» Directions for this task
Every record needs to be repeated exactly; its pictures do not.
BEGIN
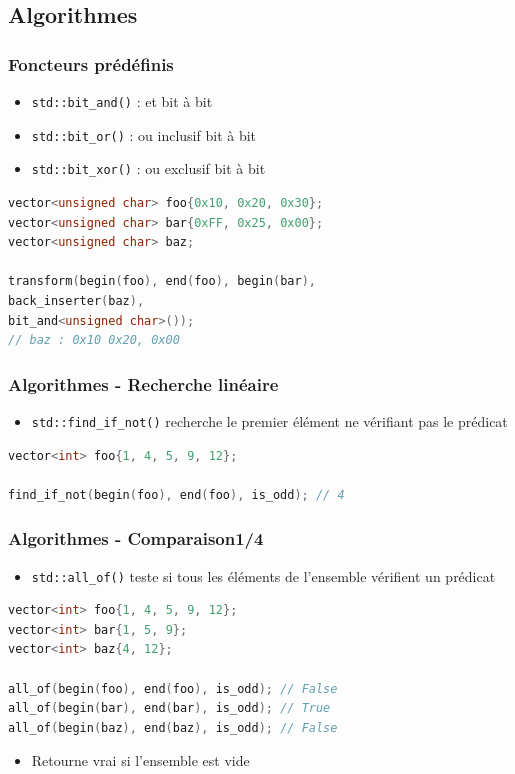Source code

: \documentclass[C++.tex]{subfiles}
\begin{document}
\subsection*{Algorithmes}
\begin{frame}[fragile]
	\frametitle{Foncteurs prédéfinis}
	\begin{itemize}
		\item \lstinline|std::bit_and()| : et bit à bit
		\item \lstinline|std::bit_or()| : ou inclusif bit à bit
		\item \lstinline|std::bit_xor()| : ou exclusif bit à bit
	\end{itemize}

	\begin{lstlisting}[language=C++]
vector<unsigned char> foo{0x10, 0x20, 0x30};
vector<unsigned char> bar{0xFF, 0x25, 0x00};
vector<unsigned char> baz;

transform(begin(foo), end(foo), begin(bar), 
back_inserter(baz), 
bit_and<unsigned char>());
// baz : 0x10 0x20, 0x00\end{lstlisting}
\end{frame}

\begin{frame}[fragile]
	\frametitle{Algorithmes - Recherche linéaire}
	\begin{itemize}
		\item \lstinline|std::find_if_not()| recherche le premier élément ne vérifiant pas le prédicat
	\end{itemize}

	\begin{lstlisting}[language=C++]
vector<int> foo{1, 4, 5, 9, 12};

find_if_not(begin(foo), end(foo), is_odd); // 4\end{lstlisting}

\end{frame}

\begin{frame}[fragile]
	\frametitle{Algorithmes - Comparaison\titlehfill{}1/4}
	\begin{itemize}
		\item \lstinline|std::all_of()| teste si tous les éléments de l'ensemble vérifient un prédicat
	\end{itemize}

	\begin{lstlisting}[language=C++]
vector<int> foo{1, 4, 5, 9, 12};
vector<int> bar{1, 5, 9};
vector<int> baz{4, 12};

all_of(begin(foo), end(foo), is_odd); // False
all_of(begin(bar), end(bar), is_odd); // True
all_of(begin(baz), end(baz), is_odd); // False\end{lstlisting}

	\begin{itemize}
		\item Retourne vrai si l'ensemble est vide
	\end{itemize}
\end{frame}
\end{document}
END
» Exercise response
Source code

: \documentclass[C++.tex]{subfiles}
\begin{document}
\subsection*{Algorithmes}
\begin{frame}[fragile]
	\frametitle{Foncteurs prédéfinis}
	\begin{itemize}
		\item \lstinline|std::bit_and()| : et bit à bit
		\item \lstinline|std::bit_or()| : ou inclusif bit à bit
		\item \lstinline|std::bit_xor()| : ou exclusif bit à bit
	\end{itemize}

	\begin{lstlisting}[language=C++]
vector<unsigned char> foo{0x10, 0x20, 0x30};
vector<unsigned char> bar{0xFF, 0x25, 0x00};
vector<unsigned char> baz;

transform(begin(foo), end(foo), begin(bar), 
back_inserter(baz), 
bit_and<unsigned char>());
// baz : 0x10 0x20, 0x00\end{lstlisting}
\end{frame}

\begin{frame}[fragile]
	\frametitle{Algorithmes - Recherche linéaire}
	\begin{itemize}
		\item \lstinline|std::find_if_not()| recherche le premier élément ne vérifiant pas le prédicat
	\end{itemize}

	\begin{lstlisting}[language=C++]
vector<int> foo{1, 4, 5, 9, 12};

find_if_not(begin(foo), end(foo), is_odd); // 4\end{lstlisting}

\end{frame}

\begin{frame}[fragile]
	\frametitle{Algorithmes - Comparaison\titlehfill{}1/4}
	\begin{itemize}
		\item \lstinline|std::all_of()| teste si tous les éléments de l'ensemble vérifient un prédicat
	\end{itemize}

	\begin{lstlisting}[language=C++]
vector<int> foo{1, 4, 5, 9, 12};
vector<int> bar{1, 5, 9};
vector<int> baz{4, 12};

all_of(begin(foo), end(foo), is_odd); // False
all_of(begin(bar), end(bar), is_odd); // True
all_of(begin(baz), end(baz), is_odd); // False\end{lstlisting}

	\begin{itemize}
		\item Retourne vrai si l'ensemble est vide
	\end{itemize}
\end{frame}
\end{document}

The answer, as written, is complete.